Vous êtes aussi un artiste immense. Depuis le premier jour où j’ai découvert La Mort de Sardanapale à l’atelier, je vous ai senti à la recherche de clés qui ouvrent sur des profondeurs vertigineuses. – De clés ? Je ne sais pas du tout… La peinture est une puissance silencieuse, elle ne parle qu’aux yeux d’abord, il ne faut pas chercher l’idée… elle s’empare de l’âme ensuite.
Ensuite, presque immédiatement, le long commentaire ébloui de Berlioz. « Chopin se tient toujours à l’écart… on dirait qu’il a peur de la musique et des musiciens. Tous les ans, une fois, il sort de son nuage et se fait entendre quelques instants dans le salon de Pleyel… Son jeu est toujours le type de la grâce capricieuse, de la finesse et de l’originalité, et ses nouvelles compositions ne le cèdent point à leurs aînées pour la hardiesse harmonique et la suavité des mélodies… »
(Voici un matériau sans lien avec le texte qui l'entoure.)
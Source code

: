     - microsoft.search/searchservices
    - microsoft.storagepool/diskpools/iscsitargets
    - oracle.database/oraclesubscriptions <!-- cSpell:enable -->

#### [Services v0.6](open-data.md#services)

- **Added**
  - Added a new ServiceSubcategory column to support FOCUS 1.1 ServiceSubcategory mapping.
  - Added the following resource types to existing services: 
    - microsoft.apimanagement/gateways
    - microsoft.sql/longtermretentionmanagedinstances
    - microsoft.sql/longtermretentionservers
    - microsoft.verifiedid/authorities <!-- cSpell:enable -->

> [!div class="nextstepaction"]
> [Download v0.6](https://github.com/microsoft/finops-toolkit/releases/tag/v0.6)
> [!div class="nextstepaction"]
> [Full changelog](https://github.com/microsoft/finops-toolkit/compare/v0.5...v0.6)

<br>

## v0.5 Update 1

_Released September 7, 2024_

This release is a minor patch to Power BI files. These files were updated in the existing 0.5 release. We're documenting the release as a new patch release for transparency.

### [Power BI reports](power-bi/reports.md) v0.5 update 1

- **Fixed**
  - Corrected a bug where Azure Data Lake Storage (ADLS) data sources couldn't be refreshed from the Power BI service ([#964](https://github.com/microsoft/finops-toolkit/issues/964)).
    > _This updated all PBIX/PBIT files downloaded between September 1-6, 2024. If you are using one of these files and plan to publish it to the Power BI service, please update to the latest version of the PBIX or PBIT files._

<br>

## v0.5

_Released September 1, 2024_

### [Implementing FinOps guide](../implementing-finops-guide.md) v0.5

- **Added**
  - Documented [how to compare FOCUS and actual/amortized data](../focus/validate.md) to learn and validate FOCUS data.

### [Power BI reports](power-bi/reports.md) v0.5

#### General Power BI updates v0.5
La maison est silencieuse à cette heure. Les Préludes sont chargés de réminiscences. Le no 4 retient la détresse du moment où il a été composé
Chopin, l’admiré des femmes et des grandes familles, Chopin l’adulé des capitales d’Europe, consigné sous les voûtes d’une cellule « en forme de grand cercueil ». Enfermé là pour cause de contagion mortelle. Le froid, la bronchite aiguë, la toux, le sang qui tache les mouchoirs. Le mal et la nouvelle du mal se propageant plus rapidement que les coups de vent sur l’île assiégée par la sauvagerie des éléments. Le mot a été lâché, il file de hameau en hameau : phtisie. Autant dire la peste noire, à Majorque.
Le souvenir revient au peintre, avec ce rouge incandescent resté dans son regard au sortir de l’église, de la bague en rubis rouge au doigt de George Sand. Rouge cinabre intense. Rouge du sang des batailles et rouge du cri de toutes les révoltes, il revient à ce détail qui n’est pas un détail. – Ce rubis de famille est une sorte de pont entre deux mondes, elle ne le quitte pas. Sa grand-mère l’a donné à sa mère après des mois de provocation et de haine.
Ce que nous avons à donner nous, artistes, ce ne sont pas des idées. Elles courent les rues. Comme le dit Balzac, Spinoza ou Kant, ouvrir ou fermer une porte, le mouvement est toujours le même… Ce que nous avons à donner est plus rare. Et sacré. C’est l’émotion… Il faut qu’elle le comprenne…
Chopin a entrouvert sa fenêtre sur la fin d’après-midi ensoleillée. On entend parler depuis la cour. Piano, silence, piano, voix du maître : « … vos harmonies naissent des relations entre les accords… de leurs reflets. Elles s’enchaînent. En peinture, c’est pareil. Les contours n’existent pas, la lumière les brise, les ombres glissent, elles n’ont aucun point d’arrêt distinct… »
Soudain une pensée malicieuse le traverse. Qui, dans les temps futurs, soupçonnera que le Dante représenté de profil par Eugène Delacroix au Luxembourg pourrait être le compositeur Frédéric Chopin ?
Viens, ma chérie. Suis-moi au salon, Ludwika ! Je te jouerai tout ce que tu voudras, lübia moya, mais auparavant, donne-moi ton rire…
… Celui-ci, le Prélude numéro 12, je l’ai écrit presque mort, enfermé derrière des seaux de pluie qui ne voulaient pas cesser. Ce sont mes états d’âme, j’en ai composé 24, ordonnés selon les 24 tons de la gamme.